10. In this case, the FIR was registered on
25.01.2001. The final report was filed on 27.03.2002. It
is true that the amount was remitted prior to the filing of
the final report in the case. At the same time, it has to be
noted that the appellant remitted the amount only after
six months from the date of the registration of the FIR.
In such a context, it has to be considered whether the
accused had attempted to remit the amount at least
within a month or whether there was any obstacle in
making such remittance.
11. The learned Senior Counsel for the appellant
has produced the copy of O.P.No.32214 of 2000 filed by
the appellant before this Court seeking a direction to
reinstate him in service, and for a direction to dispose of
and to pass final orders on Ext.P4 appeal preferred by the
appellant as per the directions of this Court before the
Secretary to the Government, etc. Along with the said
OP, the petitioner had produced Exts.P2(a) to P2(c)
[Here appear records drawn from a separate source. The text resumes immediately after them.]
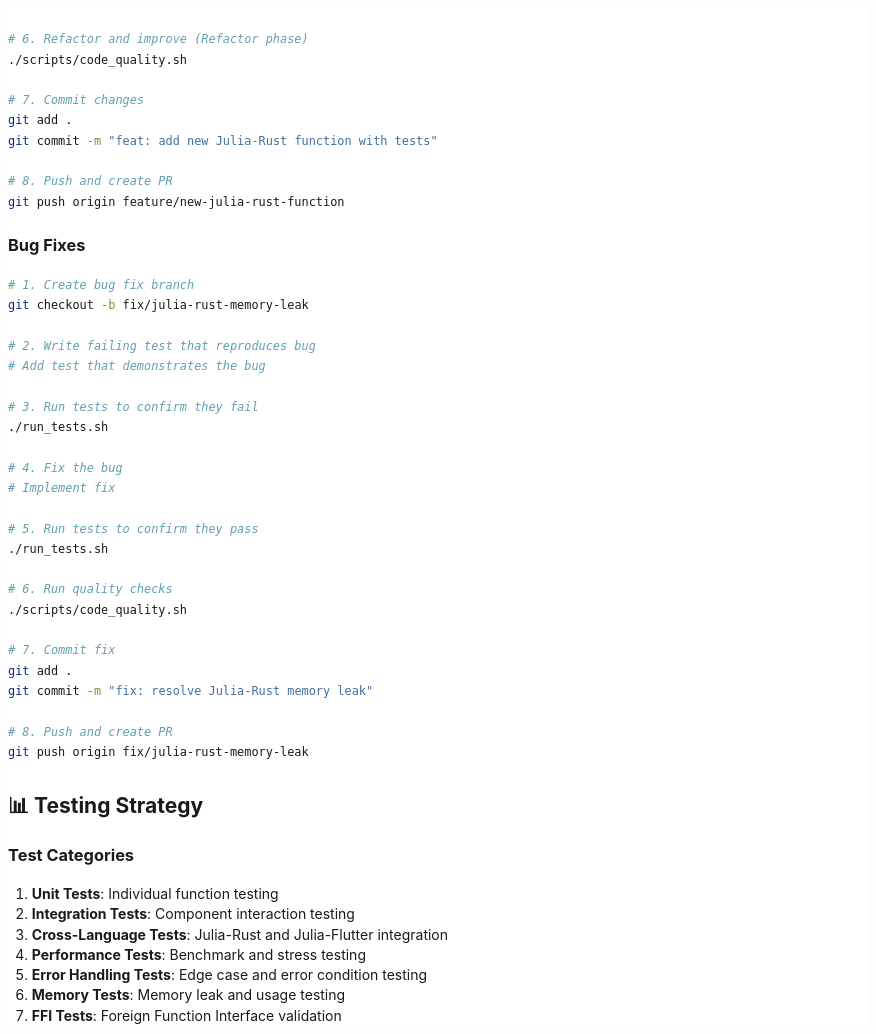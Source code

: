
 ```bash

# 6. Refactor and improve (Refactor phase)
./scripts/code_quality.sh

# 7. Commit changes
git add .
git commit -m "feat: add new Julia-Rust function with tests"

# 8. Push and create PR
git push origin feature/new-julia-rust-function
```

### **Bug Fixes**
```bash
# 1. Create bug fix branch
git checkout -b fix/julia-rust-memory-leak

# 2. Write failing test that reproduces bug
# Add test that demonstrates the bug

# 3. Run tests to confirm they fail
./run_tests.sh

# 4. Fix the bug
# Implement fix

# 5. Run tests to confirm they pass
./run_tests.sh

# 6. Run quality checks
./scripts/code_quality.sh

# 7. Commit fix
git add .
git commit -m "fix: resolve Julia-Rust memory leak"

# 8. Push and create PR
git push origin fix/julia-rust-memory-leak
```

## 📊 **Testing Strategy**

### **Test Categories**
1. **Unit Tests**: Individual function testing
2. **Integration Tests**: Component interaction testing
3. **Cross-Language Tests**: Julia-Rust and Julia-Flutter integration
4. **Performance Tests**: Benchmark and stress testing
5. **Error Handling Tests**: Edge case and error condition testing
6. **Memory Tests**: Memory leak and usage testing
7. **FFI Tests**: Foreign Function Interface validation
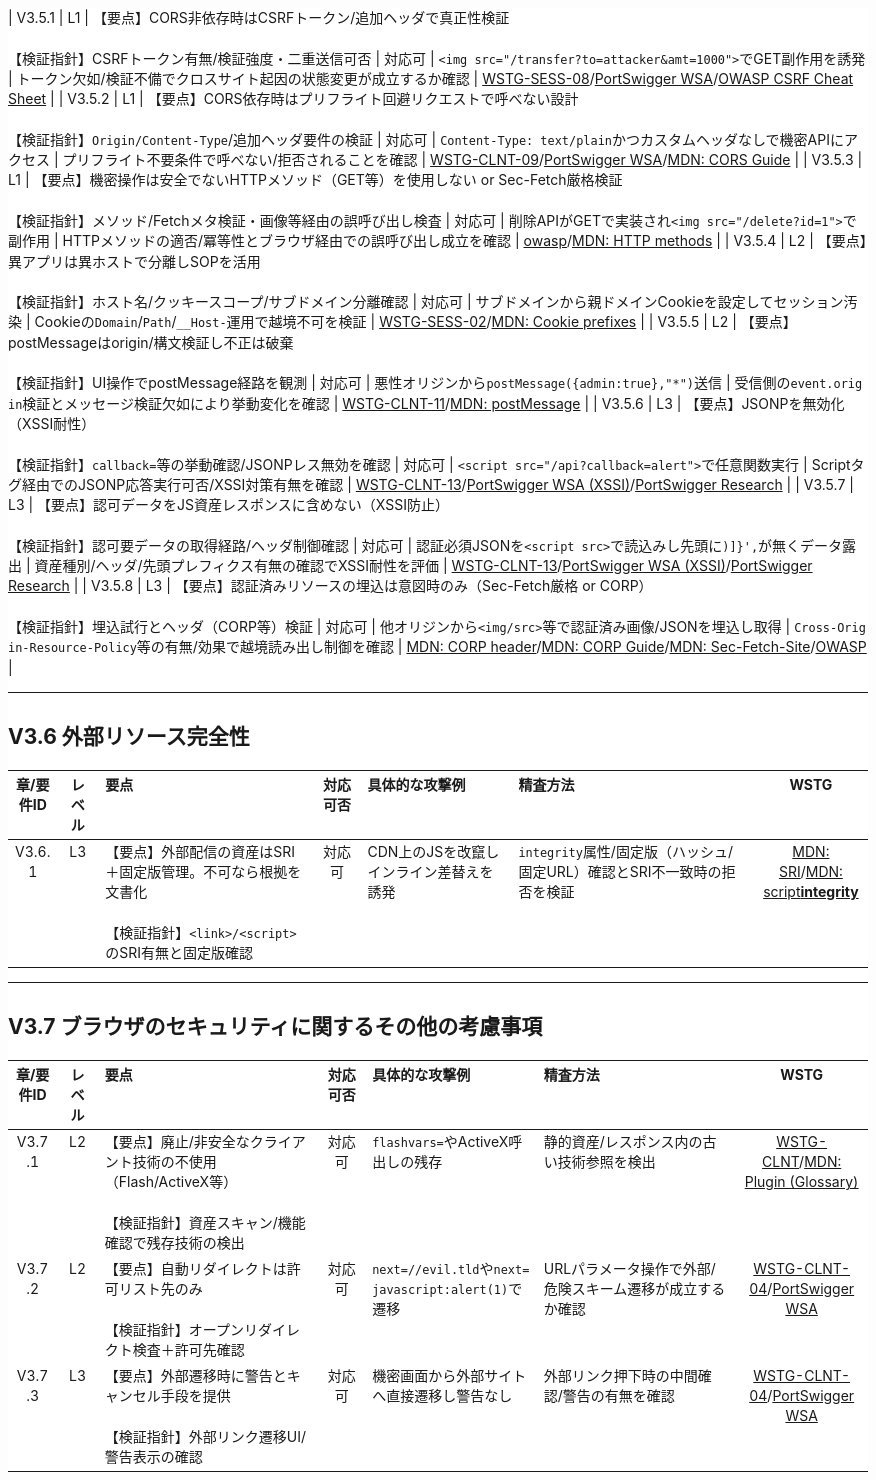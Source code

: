 | V3.5.1 | L1 | 【要点】CORS非依存時はCSRFトークン/追加ヘッダで真正性検証<br><br>【検証指針】CSRFトークン有無/検証強度・二重送信可否 | 対応可 | `<img src="/transfer?to=attacker&amt=1000">`でGET副作用を誘発 | トークン欠如/検証不備でクロスサイト起因の状態変更が成立するか確認 | [WSTG-SESS-08](https://owasp.org/www-project-web-security-testing-guide/latest/4-Web_Application_Security_Testing/06-Session_Management_Testing/05-Testing_for_Cross_Site_Request_Forgery)/[PortSwigger WSA](https://portswigger.net/web-security/csrf)/[OWASP CSRF Cheat Sheet](https://cheatsheetseries.owasp.org/cheatsheets/Cross-Site_Request_Forgery_Prevention_Cheat_Sheet.html) |
| V3.5.2 | L1 | 【要点】CORS依存時はプリフライト回避リクエストで呼べない設計<br><br>【検証指針】`Origin/Content-Type`/追加ヘッダ要件の検証 | 対応可 | `Content-Type: text/plain`かつカスタムヘッダなしで機密APIにアクセス | プリフライト不要条件で呼べない/拒否されることを確認 | [WSTG-CLNT-09](https://owasp.org/www-project-web-security-testing-guide/latest/4-Web_Application_Security_Testing/02-Configuration_and_Deployment_Management_Testing/06-Test_HTTP_Methods)/[PortSwigger WSA](https://portswigger.net/web-security/cors)/[MDN: CORS Guide](https://developer.mozilla.org/en-US/docs/Web/HTTP/Guides/CORS) |
| V3.5.3 | L1 | 【要点】機密操作は安全でないHTTPメソッド（GET等）を使用しない or Sec-Fetch厳格検証<br><br>【検証指針】メソッド/Fetchメタ検証・画像等経由の誤呼び出し検査 | 対応可 | 削除APIがGETで実装され`<img src="/delete?id=1">`で副作用 | HTTPメソッドの適否/冪等性とブラウザ経由での誤呼び出し成立を確認 | [owasp](https://owasp.org/www-project-secure-headers/)/[MDN: HTTP methods](https://developer.mozilla.org/en-US/docs/Web/HTTP/Methods) |
| V3.5.4 | L2 | 【要点】異アプリは異ホストで分離しSOPを活用<br><br>【検証指針】ホスト名/クッキースコープ/サブドメイン分離確認 | 対応可 | サブドメインから親ドメインCookieを設定してセッション汚染 | Cookieの`Domain`/`Path`/`__Host-`運用で越境不可を検証 | [WSTG-SESS-02](https://owasp.org/www-project-web-security-testing-guide/latest/4-Web_Application_Security_Testing/06-Session_Management_Testing/02-Testing_for_Cookies_Attributes)/[MDN: Cookie prefixes](https://developer.mozilla.org/en-US/docs/Web/HTTP/Headers/Set-Cookie#cookie_prefixes) |
| V3.5.5 | L2 | 【要点】postMessageはorigin/構文検証し不正は破棄<br><br>【検証指針】UI操作でpostMessage経路を観測 | 対応可 | 悪性オリジンから`postMessage({admin:true},"*")`送信 | 受信側の`event.origin`検証とメッセージ検証欠如により挙動変化を確認 | [WSTG-CLNT-11](https://owasp.org/www-project-web-security-testing-guide/latest/4-Web_Application_Security_Testing/11-Client-side_Testing/11-Testing_Web_Messaging)/[MDN: postMessage](https://developer.mozilla.org/en-US/docs/Web/API/Window/postMessage) |
| V3.5.6 | L3 | 【要点】JSONPを無効化（XSSI耐性）<br><br>【検証指針】`callback=`等の挙動確認/JSONPレス無効を確認 | 対応可 | `<script src="/api?callback=alert">`で任意関数実行 | Scriptタグ経由でのJSONP応答実行可否/XSSI対策有無を確認 | [WSTG-CLNT-13](https://owasp.org/www-project-web-security-testing-guide/v41/4-Web_Application_Security_Testing/11-Client_Side_Testing/13-Testing_for_Cross_Site_Script_Inclusion)/[PortSwigger WSA (XSSI)](https://portswigger.net/web-security/cross-site-scripting)/[PortSwigger Research](https://portswigger.net/research/json-hijacking-for-the-modern-web) |
| V3.5.7 | L3 | 【要点】認可データをJS資産レスポンスに含めない（XSSI防止）<br><br>【検証指針】認可要データの取得経路/ヘッダ制御確認 | 対応可 | 認証必須JSONを`<script src>`で読込みし先頭に`)]}',`が無くデータ露出 | 資産種別/ヘッダ/先頭プレフィクス有無の確認でXSSI耐性を評価 | [WSTG-CLNT-13](https://owasp.org/www-project-web-security-testing-guide/v41/4-Web_Application_Security_Testing/11-Client_Side_Testing/13-Testing_for_Cross_Site_Script_Inclusion)/[PortSwigger WSA (XSSI)](https://portswigger.net/web-security/cross-site-scripting)/[PortSwigger Research](https://portswigger.net/research/json-hijacking-for-the-modern-web) |
| V3.5.8 | L3 | 【要点】認証済みリソースの埋込は意図時のみ（Sec-Fetch厳格 or CORP）<br><br>【検証指針】埋込試行とヘッダ（CORP等）検証 | 対応可 | 他オリジンから`<img/src>`等で認証済み画像/JSONを埋込し取得 | `Cross-Origin-Resource-Policy`等の有無/効果で越境読み出し制御を確認 | [MDN: CORP header](https://developer.mozilla.org/en-US/docs/Web/HTTP/Reference/Headers/Cross-Origin-Resource-Policy)/[MDN: CORP Guide](https://developer.mozilla.org/en-US/docs/Web/HTTP/Guides/Cross-Origin_Resource_Policy)/[MDN: Sec-Fetch-Site](https://developer.mozilla.org/en-US/docs/Web/HTTP/Reference/Headers/Sec-Fetch-Site)/[OWASP](https://owasp.org/www-project-secure-headers/) |

---

## V3.6 外部リソース完全性

| 章/要件ID | レベル | 要点 | 対応可否 | 具体的な攻撃例 | 精査方法 | WSTG |
| :---: | :---: | :--- | :---: | :--- | :--- | :---: |
| V3.6.1 | L3 | 【要点】外部配信の資産はSRI＋固定版管理。不可なら根拠を文書化<br><br>【検証指針】`<link>/<script>`のSRI有無と固定版確認 | 対応可 | CDN上のJSを改竄しインライン差替えを誘発 | `integrity`属性/固定版（ハッシュ/固定URL）確認とSRI不一致時の拒否を検証 | [MDN: SRI](https://developer.mozilla.org/en-US/docs/Web/Security/Subresource_Integrity)/[MDN: script**integrity**](https://developer.mozilla.org/en-US/docs/Web/HTML/Element/script#attr-integrity) |

---

## V3.7 ブラウザのセキュリティに関するその他の考慮事項

| 章/要件ID | レベル | 要点 | 対応可否 | 具体的な攻撃例 | 精査方法 | WSTG |
| :---: | :---: | :--- | :---: | :--- | :--- | :---: |
| V3.7.1 | L2 | 【要点】廃止/非安全なクライアント技術の不使用（Flash/ActiveX等）<br><br>【検証指針】資産スキャン/機能確認で残存技術の検出 | 対応可 | `flashvars=`やActiveX呼出しの残存 | 静的資産/レスポンス内の古い技術参照を検出 | [WSTG-CLNT](https://owasp.org/www-project-web-security-testing-guide/latest/4-Web_Application_Security_Testing/11-Client-side_Testing)/[MDN: Plugin (Glossary)](https://developer.mozilla.org/en-US/docs/Glossary/Plugin) |
| V3.7.2 | L2 | 【要点】自動リダイレクトは許可リスト先のみ<br><br>【検証指針】オープンリダイレクト検査＋許可先確認 | 対応可 | `next=//evil.tld`や`next=javascript:alert(1)`で遷移 | URLパラメータ操作で外部/危険スキーム遷移が成立するか確認 | [WSTG-CLNT-04](https://owasp.org/www-project-web-security-testing-guide/latest/4-Web_Application_Security_Testing/11-Client-side_Testing/04-Testing_for_Client-side_URL_Redirect)/[PortSwigger WSA](https://portswigger.net/web-security/dom-based/open-redirection) |
| V3.7.3 | L3 | 【要点】外部遷移時に警告とキャンセル手段を提供<br><br>【検証指針】外部リンク遷移UI/警告表示の確認 | 対応可 | 機密画面から外部サイトへ直接遷移し警告なし | 外部リンク押下時の中間確認/警告の有無を確認 | [WSTG-CLNT-04](https://owasp.org/www-project-web-security-testing-guide/latest/4-Web_Application_Security_Testing/11-Client-side_Testing/04-Testing_for_Client-side_URL_Redirect)/[PortSwigger WSA](https://portswigger.net/web-security/dom-based/open-redirection) |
Challans dated 15.03.2000. It seems that the petitioner
was all along ready and willing to remit the amounts
which he had to remit. It has come out that it was on
account of some supervening circumstances, he could not
remit the amounts in the treasury and it so happened that
he had to retain the amount with him. Then, he had met
with an accident whereby he was hospitalised on
27.02.2000. He was discharged from the hospital on
08.03.2000 only.
12. According to the appellant, on 13.03.2000, he
was taken to the office by his friends and relatives, since
his right leg was in plaster cast and he joined duty in
such a state on 13.03.2000. On 14.03.2000, he prepared
Exts.P2(a) to P2(c) Challans and sent the same to the
Tahsildar for counter signatures, for effecting remittance
at the treasury. The Tahsildar was not prepared to
counter sign it on the ground that he had reported the
matter to the District Collector whereby disciplinary
actions were initiated against the appellant. Therefore, it
has come out that there was a genuine and reasonable
ground on the part of the appellant in retaining the
amount with him.
13. Even prior to the month end, he met with an
accident and had to be hospitalised. He was being treated
as inpatient till 08.03.2000. He was virtually carried to
his office by his friends and relatives on 13.03.2000 for
resuming duty. It seems that on the very next day, he
prepared Exts.P2(a) to P2(c) Challans appended with
O.P.No.32214/2000. He could not remit the amount solely
because of the fact that the Tahsildar was not prepared to
counter sign those Challans. For want of counter
signatures, the amount could not be remitted. Therefore,
it was on account of such an obstacle and impediment, he
could not make the remittance.
14. Mere retention of the amount for a short period,
without the element of dishonesty cannot make it an
offence of criminal breach of trust. There cannot be a
presumption of dishonest or fraudulent intention. A
temporary retention of money, in these contexts, cannot
invite a criminal offence, because of the absence of mens
rea. There was no intention on the part of the appellant
to commit any criminal misappropriation or criminal
breach of trust, as held in Thankappan(supra). Matters
being so, this is a fit case wherein the conviction and
sentence passed by the court below are liable to be set
aside.
In the result, this Criminal Appeal is allowed, and
the conviction and sentence passed by the court below
are set aside. The appellant stands acquitted.